The ABC stood for Associated British Cinemas, and they dominated many of the Saturday mornings of my childhood. Hundreds of children queued up at the Ritz to pay our sixpence (2.5p) for a morning's cinematic feast. The movies were usually shorts, typically including comedies by Laurel and Hardy or the Three Stooges, and Westerns featuring immaculately clean and well-dressed cowboys such as Roy Rogers, Tom Mix or Hopalong Cassidy.
Best of all were the serials, of which a 30-minute episode was shown each week. They included Kit Carson, a Western hero up against the Mystery Riders, and Batman, who took on the Japanese Cave of Horrors, a Gotham carnival front for the sinister Japanese war effort. Each episode would end with a cliffhanger that would be resolved at the start of the next episode.

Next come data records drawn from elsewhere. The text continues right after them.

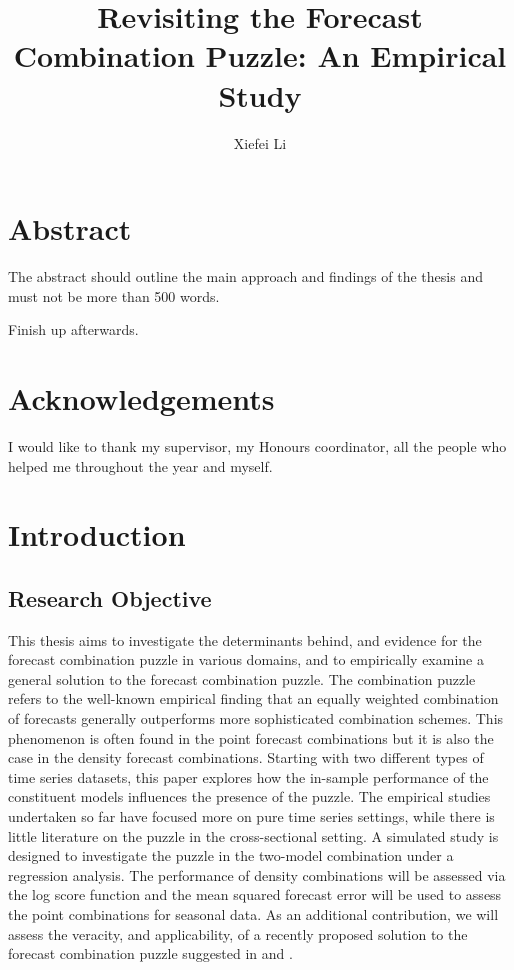 \documentclass{monashthesis}
\author{Xiefei Li}
\title{Revisiting the Forecast Combination Puzzle: An Empirical Study}
\begin{document}

\titlepage

{\sf\tighttoc\doublespacing}

\clearpage{}\setcounter{page}{1}

\hypertarget{abstract}{%
\chapter*{Abstract}\label{abstract}}

The abstract should outline the main approach and findings of the thesis and must not be more than 500 words.

Finish up afterwards.

\newpage

\hypertarget{acknowledgements}{%
\chapter*{Acknowledgements}\label{acknowledgements}}

I would like to thank my supervisor, my Honours coordinator, all the people who helped me throughout the year and myself.

\hypertarget{introduction}{%
\chapter{Introduction}\label{introduction}}

\hypertarget{research-objective}{%
\section{Research Objective}\label{research-objective}}

This thesis aims to investigate the determinants behind, and evidence for the forecast combination puzzle in various domains, and to empirically examine a general solution to the forecast combination puzzle. The combination puzzle refers to the well-known empirical finding that an equally weighted combination of forecasts generally outperforms more sophisticated combination schemes. This phenomenon is often found in the point forecast combinations but it is also the case in the density forecast combinations. Starting with two different types of time series datasets, this paper explores how the in-sample performance of the constituent models influences the presence of the puzzle. The empirical studies undertaken so far have focused more on pure time series settings, while there is little literature on the puzzle in the cross-sectional setting. A simulated study is designed to investigate the puzzle in the two-model combination under a regression analysis. The performance of density combinations will be assessed via the log score function and the mean squared forecast error will be used to assess the point combinations for seasonal data. As an additional contribution, we will assess the veracity, and applicability, of a recently proposed solution to the forecast combination puzzle suggested in \textcite{ZMFP22} and \textcite{FZMP23}.
\end{document}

Everyone we knew went to these Saturday matinees, and the serials quite often dominated playtime conversations over the following week as we all speculated on the likely outcome. There was a song we all sang just before the start of each programme from words shown on screen. With hindsight it now seems rather like the company songs Japanese workers used to sing at the start of their day's work.
We are the boys and girls well known as
Minors of the ABC
And every Saturday we line up
To see the films we like
And shout aloud with glee
We love to laugh and have a sing-song
Just a happy crowd are we
We’re all pals together
We’re minors of the ABC.
Alas, it all ceased for me when I was admitted, just turned 11, to Humberstone Foundation (grammar) School, which featured classes on Saturday mornings.